Thanks to Bri-Pie aka Brian, for asking for my thoughts about the movie over e-mail earlier this morning. As I responded, I realized I minus well give my first initial impressions of the film.
Of course, "my initial impressions" means I'm going to write hundreds of words, because I suck like that.
Anyway, here are edited excerpts from said e-mail:
Brian - i'd like to hear your opinion on Kong once you see it.
King Kong was a huge mindfuck, in the best possible way. I was expecting to be disappointed by the beast, but Kong was perfect, both in terms of computer graphic design, and the emoting as a result of the state of the art movement effects (the same technology used to bring Gollum to life in the Lord of the Rings Trilogy, which of course Jackson also produced and directed). The shockingly gorgeous Naomi Watts was UNREAL. I want to marry her, right now. I'm a big time sucker for mesmerizing blue eyes and blonde hair.
To be completely candorous, I have never seen half of the digital effects come to life like they do in King Kong. Peter Jackson is a directing genius. Some of the scenes were a little over the top and unrealistic (in the sense that 20 human beings could never survive a dinosaur stampede of 40-50 dinos and only have 4 dudes die), but it's supposed to be a fairy tale, so I didn't mind that.
My other big reservation, which is essentially nitpicking at this point, was Adrien Brody's character, Jack Driscoll. Jack was a hero, but Jackson made him far too passive. Not take anything away from Brody's performance, as he quietly delivers powerful expressions without having to say much. I understand that Jackson wanted to make Kong the ultimate hero in the end, which Kong was, but I missed the human element of romance, because Jack (the writer/screenwriter/playwright Brody's character plays) clearly falls in love with aspiring actress Ann Darrow (Watts), and is afraid to tell her, yet still saves her from Kong, who she could never really truly fall in love with from the start.
As a loser who happens to write well, I empathized with Jack's character, because I'm always falling for girls like Ann Darrow.
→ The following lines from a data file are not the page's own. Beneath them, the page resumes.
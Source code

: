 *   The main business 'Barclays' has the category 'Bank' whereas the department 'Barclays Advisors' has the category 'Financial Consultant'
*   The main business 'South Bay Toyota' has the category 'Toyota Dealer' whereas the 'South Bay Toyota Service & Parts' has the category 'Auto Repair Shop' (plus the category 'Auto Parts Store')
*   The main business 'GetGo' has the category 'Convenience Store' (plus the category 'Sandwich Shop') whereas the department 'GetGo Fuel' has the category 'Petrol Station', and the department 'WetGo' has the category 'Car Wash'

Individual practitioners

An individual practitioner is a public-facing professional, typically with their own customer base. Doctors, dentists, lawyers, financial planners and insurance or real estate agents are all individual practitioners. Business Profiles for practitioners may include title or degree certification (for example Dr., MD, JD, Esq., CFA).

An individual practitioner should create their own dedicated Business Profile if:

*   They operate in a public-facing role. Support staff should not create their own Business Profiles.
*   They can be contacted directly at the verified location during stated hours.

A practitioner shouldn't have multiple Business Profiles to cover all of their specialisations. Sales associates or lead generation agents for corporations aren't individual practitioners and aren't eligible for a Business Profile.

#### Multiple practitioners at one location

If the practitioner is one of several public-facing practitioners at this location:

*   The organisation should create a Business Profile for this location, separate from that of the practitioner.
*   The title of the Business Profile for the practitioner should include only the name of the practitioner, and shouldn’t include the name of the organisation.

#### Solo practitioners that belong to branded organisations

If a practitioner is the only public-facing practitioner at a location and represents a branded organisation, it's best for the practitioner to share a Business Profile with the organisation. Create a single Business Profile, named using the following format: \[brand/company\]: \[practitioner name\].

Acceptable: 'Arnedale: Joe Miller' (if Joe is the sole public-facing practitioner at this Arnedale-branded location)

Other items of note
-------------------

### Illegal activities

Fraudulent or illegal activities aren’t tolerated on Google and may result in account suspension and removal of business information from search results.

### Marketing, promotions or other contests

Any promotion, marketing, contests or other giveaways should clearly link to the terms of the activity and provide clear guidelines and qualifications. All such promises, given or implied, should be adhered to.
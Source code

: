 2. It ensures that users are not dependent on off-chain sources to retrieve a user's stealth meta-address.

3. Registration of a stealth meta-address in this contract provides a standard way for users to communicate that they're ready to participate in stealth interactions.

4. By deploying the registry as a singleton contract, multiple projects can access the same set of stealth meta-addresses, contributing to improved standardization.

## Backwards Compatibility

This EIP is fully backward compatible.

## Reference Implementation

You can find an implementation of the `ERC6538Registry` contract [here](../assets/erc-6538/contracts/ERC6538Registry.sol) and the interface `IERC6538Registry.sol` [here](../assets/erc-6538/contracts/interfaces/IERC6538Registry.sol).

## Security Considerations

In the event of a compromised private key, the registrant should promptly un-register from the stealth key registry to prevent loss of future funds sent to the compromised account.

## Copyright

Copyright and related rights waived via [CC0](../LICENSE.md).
I especially sympathized with both male characters (Kong and especially Jack), because they were both falling in love with the same girl for completely different reasons. Kong was lonely and one of a kind, and felt unappreciated and worthless before finding someone he loved and with whom he could share his experiences. When the dinosaurs threaten Ann's safety, watching Kong kick the living crap out of everyone and everything in sight was one of the most memorable sequences in American movie history.
Jack Driscoll, meanwhile, found a beautiful, talented girl who literally acted out his love and talent - writing and creating - in the form of her acting performances. Jack was writing and constructing characters and stories that reflected real life, and when he found the ideal woman, not only for his characters, but for himself, he started suffering from man's greatest achilles heel: our love for the ladies.
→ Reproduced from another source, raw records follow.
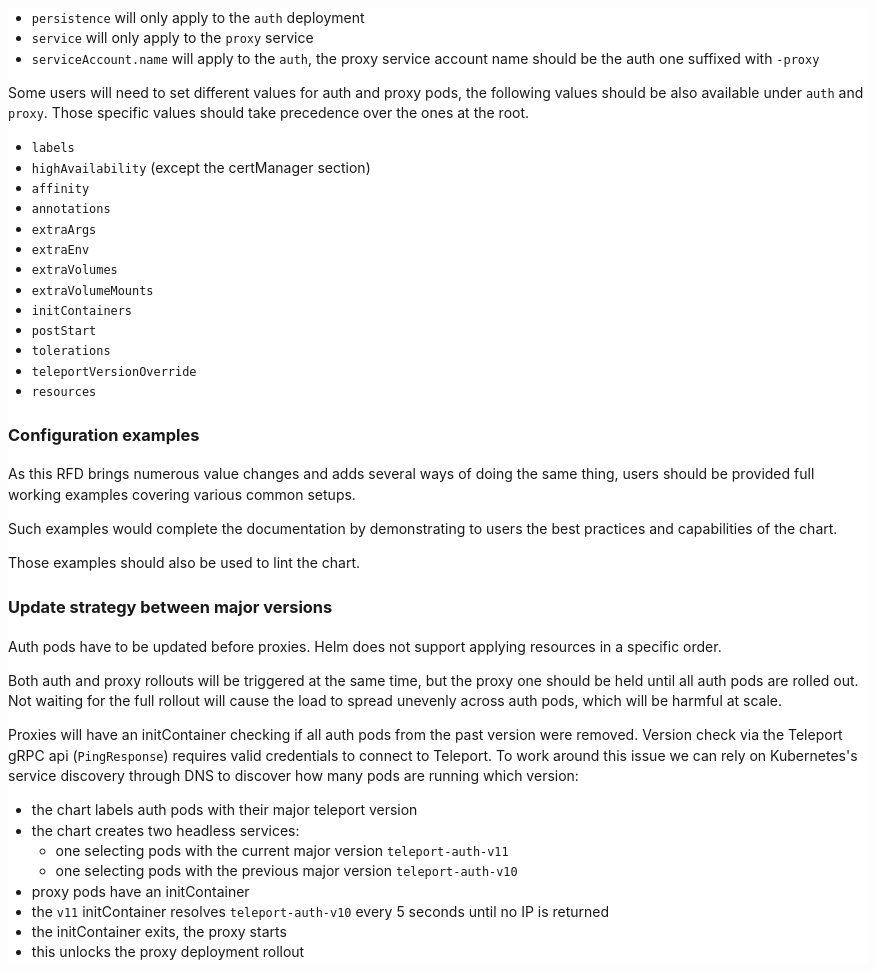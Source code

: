 - `persistence` will only apply to the `auth` deployment
- `service` will only apply to the `proxy` service
- `serviceAccount.name` will apply to the `auth`, the proxy service account
  name should be the auth one suffixed with `-proxy`

Some users will need to set different values for auth and proxy pods, the
following values should be also available under `auth` and `proxy`. Those
specific values should take precedence over the ones at the root.

- `labels`
- `highAvailability` (except the certManager section)
- `affinity`
- `annotations`
- `extraArgs`
- `extraEnv`
- `extraVolumes`
- `extraVolumeMounts`
- `initContainers`
- `postStart`
- `tolerations`
- `teleportVersionOverride`
- `resources`

### Configuration examples

As this RFD brings numerous value changes and adds several ways of doing the same
thing, users should be provided full working examples covering various common setups.

Such examples would complete the documentation by demonstrating to users the best
practices and capabilities of the chart.

Those examples should also be used to lint the chart.

### Update strategy between major versions

Auth pods have to be updated before proxies.  Helm does not support applying
resources in a specific order.

Both auth and proxy rollouts will be triggered at the same time, but the proxy
one should be held until all auth pods are rolled out. Not waiting for the full
rollout will cause the load to spread unevenly across auth pods, which will be
harmful at scale.

Proxies will have an initContainer checking if all auth pods from the past
version were removed. Version check via the Teleport gRPC api (`PingResponse`)
requires valid credentials to connect to Teleport. To work around this issue we
can rely on Kubernetes's service discovery through DNS to discover how many
pods are running which version:

- the chart labels auth pods with their major teleport version
- the chart creates two headless services:
  - one selecting pods with the current major version `teleport-auth-v11`
  - one selecting pods with the previous major version `teleport-auth-v10`
- proxy pods have an initContainer
- the `v11` initContainer resolves `teleport-auth-v10` every 5 seconds until no
  IP is returned
- the initContainer exits, the proxy starts
- this unlocks the proxy deployment rollout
In the end, Jack wound up being a side story, even though he risked his life over and over again to save Ann from Kong, who, despite loving Ann as well, murdered half an entire ship crew and destroyed the biggest city in the Western world out of his misplaced anger and aggression. I sympathize with Kong's feelings, as well, when it comes to unrequited or difficult-to-pull-off love for a girl.
Jack Black delivered an awesome performance as well, perhaps the best in the entire film, besides, of course, Watts. Black played a self-interested filmmaker to perfection, doubling as a narrator for us in the audience. As his friends sadly declare during the unveiling of Kong in New York City: "He has an unfailing talent to destroy all the things he loves."
Think of watching all the Star Wars movies for the first time. The first time you saw Jurassic Park. Taking in the Lord of the Rings trilogy in the theaters. This film encompassed the same kind of powerful cinematic experience. And you actually felt emotion from a computer-generated creature that never spoke a single word.